Dataset entries:
....
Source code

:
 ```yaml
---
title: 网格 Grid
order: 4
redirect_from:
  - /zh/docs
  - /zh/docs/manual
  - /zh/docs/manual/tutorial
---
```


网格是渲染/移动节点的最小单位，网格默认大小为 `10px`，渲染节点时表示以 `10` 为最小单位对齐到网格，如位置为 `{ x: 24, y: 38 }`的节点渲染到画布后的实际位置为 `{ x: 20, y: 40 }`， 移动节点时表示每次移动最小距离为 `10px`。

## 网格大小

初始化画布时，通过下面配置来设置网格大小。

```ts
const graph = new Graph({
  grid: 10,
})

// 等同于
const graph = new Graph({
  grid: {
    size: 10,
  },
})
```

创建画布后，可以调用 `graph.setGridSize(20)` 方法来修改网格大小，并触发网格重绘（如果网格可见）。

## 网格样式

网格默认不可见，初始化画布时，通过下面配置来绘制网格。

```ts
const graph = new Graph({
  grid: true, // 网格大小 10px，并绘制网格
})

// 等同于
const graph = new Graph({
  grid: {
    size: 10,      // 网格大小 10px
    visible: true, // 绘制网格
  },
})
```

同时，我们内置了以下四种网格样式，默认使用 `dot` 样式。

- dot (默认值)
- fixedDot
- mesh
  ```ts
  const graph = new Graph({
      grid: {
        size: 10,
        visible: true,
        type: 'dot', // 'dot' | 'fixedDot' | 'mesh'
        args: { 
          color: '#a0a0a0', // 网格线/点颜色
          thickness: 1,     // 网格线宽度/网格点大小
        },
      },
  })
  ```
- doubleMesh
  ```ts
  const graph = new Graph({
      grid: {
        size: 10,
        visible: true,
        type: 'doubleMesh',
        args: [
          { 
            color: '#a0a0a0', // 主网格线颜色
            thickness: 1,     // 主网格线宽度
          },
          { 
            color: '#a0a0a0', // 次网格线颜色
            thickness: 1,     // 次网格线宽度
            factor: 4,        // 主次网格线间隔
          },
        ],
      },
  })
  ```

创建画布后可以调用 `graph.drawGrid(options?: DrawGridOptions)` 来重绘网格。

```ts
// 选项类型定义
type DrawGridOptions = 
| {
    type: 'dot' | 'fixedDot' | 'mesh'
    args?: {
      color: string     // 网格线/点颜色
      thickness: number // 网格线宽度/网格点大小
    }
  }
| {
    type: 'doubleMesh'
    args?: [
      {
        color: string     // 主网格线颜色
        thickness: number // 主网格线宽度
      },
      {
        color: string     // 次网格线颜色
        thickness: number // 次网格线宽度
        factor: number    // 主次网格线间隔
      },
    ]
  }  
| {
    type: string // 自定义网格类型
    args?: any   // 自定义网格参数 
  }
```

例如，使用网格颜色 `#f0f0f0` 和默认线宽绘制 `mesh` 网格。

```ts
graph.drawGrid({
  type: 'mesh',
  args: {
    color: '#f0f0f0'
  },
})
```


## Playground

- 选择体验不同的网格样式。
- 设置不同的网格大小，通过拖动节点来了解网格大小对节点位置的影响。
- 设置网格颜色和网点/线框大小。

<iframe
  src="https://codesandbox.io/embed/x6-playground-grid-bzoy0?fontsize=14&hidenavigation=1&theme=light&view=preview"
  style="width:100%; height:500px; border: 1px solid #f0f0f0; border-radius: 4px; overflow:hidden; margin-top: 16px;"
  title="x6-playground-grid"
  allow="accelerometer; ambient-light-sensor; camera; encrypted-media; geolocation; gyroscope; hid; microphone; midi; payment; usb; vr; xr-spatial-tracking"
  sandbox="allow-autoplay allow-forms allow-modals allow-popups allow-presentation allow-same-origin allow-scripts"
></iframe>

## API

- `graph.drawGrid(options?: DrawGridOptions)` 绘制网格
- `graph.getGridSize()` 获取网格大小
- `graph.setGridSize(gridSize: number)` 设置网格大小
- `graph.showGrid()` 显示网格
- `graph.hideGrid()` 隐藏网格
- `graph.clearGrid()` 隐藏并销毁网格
....
The problem: For each entry above, please make an exact copy.

Task answer:
Source code

:
 ```yaml
---
title: 网格 Grid
order: 4
redirect_from:
  - /zh/docs
  - /zh/docs/manual
  - /zh/docs/manual/tutorial
---
```


网格是渲染/移动节点的最小单位，网格默认大小为 `10px`，渲染节点时表示以 `10` 为最小单位对齐到网格，如位置为 `{ x: 24, y: 38 }`的节点渲染到画布后的实际位置为 `{ x: 20, y: 40 }`， 移动节点时表示每次移动最小距离为 `10px`。

## 网格大小

初始化画布时，通过下面配置来设置网格大小。

```ts
const graph = new Graph({
  grid: 10,
})

// 等同于
const graph = new Graph({
  grid: {
    size: 10,
  },
})
```

创建画布后，可以调用 `graph.setGridSize(20)` 方法来修改网格大小，并触发网格重绘（如果网格可见）。

## 网格样式

网格默认不可见，初始化画布时，通过下面配置来绘制网格。

```ts
const graph = new Graph({
  grid: true, // 网格大小 10px，并绘制网格
})

// 等同于
const graph = new Graph({
  grid: {
    size: 10,      // 网格大小 10px
    visible: true, // 绘制网格
  },
})
```

同时，我们内置了以下四种网格样式，默认使用 `dot` 样式。

- dot (默认值)
- fixedDot
- mesh
  ```ts
  const graph = new Graph({
      grid: {
        size: 10,
        visible: true,
        type: 'dot', // 'dot' | 'fixedDot' | 'mesh'
        args: { 
          color: '#a0a0a0', // 网格线/点颜色
          thickness: 1,     // 网格线宽度/网格点大小
        },
      },
  })
  ```
- doubleMesh
  ```ts
  const graph = new Graph({
      grid: {
        size: 10,
        visible: true,
        type: 'doubleMesh',
        args: [
          { 
            color: '#a0a0a0', // 主网格线颜色
            thickness: 1,     // 主网格线宽度
          },
          { 
            color: '#a0a0a0', // 次网格线颜色
            thickness: 1,     // 次网格线宽度
            factor: 4,        // 主次网格线间隔
          },
        ],
      },
  })
  ```

创建画布后可以调用 `graph.drawGrid(options?: DrawGridOptions)` 来重绘网格。

```ts
// 选项类型定义
type DrawGridOptions = 
| {
    type: 'dot' | 'fixedDot' | 'mesh'
    args?: {
      color: string     // 网格线/点颜色
      thickness: number // 网格线宽度/网格点大小
    }
  }
| {
    type: 'doubleMesh'
    args?: [
      {
        color: string     // 主网格线颜色
        thickness: number // 主网格线宽度
      },
      {
        color: string     // 次网格线颜色
        thickness: number // 次网格线宽度
        factor: number    // 主次网格线间隔
      },
    ]
  }  
| {
    type: string // 自定义网格类型
    args?: any   // 自定义网格参数 
  }
```

例如，使用网格颜色 `#f0f0f0` 和默认线宽绘制 `mesh` 网格。

```ts
graph.drawGrid({
  type: 'mesh',
  args: {
    color: '#f0f0f0'
  },
})
```


## Playground

- 选择体验不同的网格样式。
- 设置不同的网格大小，通过拖动节点来了解网格大小对节点位置的影响。
- 设置网格颜色和网点/线框大小。

<iframe
  src="https://codesandbox.io/embed/x6-playground-grid-bzoy0?fontsize=14&hidenavigation=1&theme=light&view=preview"
  style="width:100%; height:500px; border: 1px solid #f0f0f0; border-radius: 4px; overflow:hidden; margin-top: 16px;"
  title="x6-playground-grid"
  allow="accelerometer; ambient-light-sensor; camera; encrypted-media; geolocation; gyroscope; hid; microphone; midi; payment; usb; vr; xr-spatial-tracking"
  sandbox="allow-autoplay allow-forms allow-modals allow-popups allow-presentation allow-same-origin allow-scripts"
></iframe>

## API

- `graph.drawGrid(options?: DrawGridOptions)` 绘制网格
- `graph.getGridSize()` 获取网格大小
- `graph.setGridSize(gridSize: number)` 设置网格大小
- `graph.showGrid()` 显示网格
- `graph.hideGrid()` 隐藏网格
- `graph.clearGrid()` 隐藏并销毁网格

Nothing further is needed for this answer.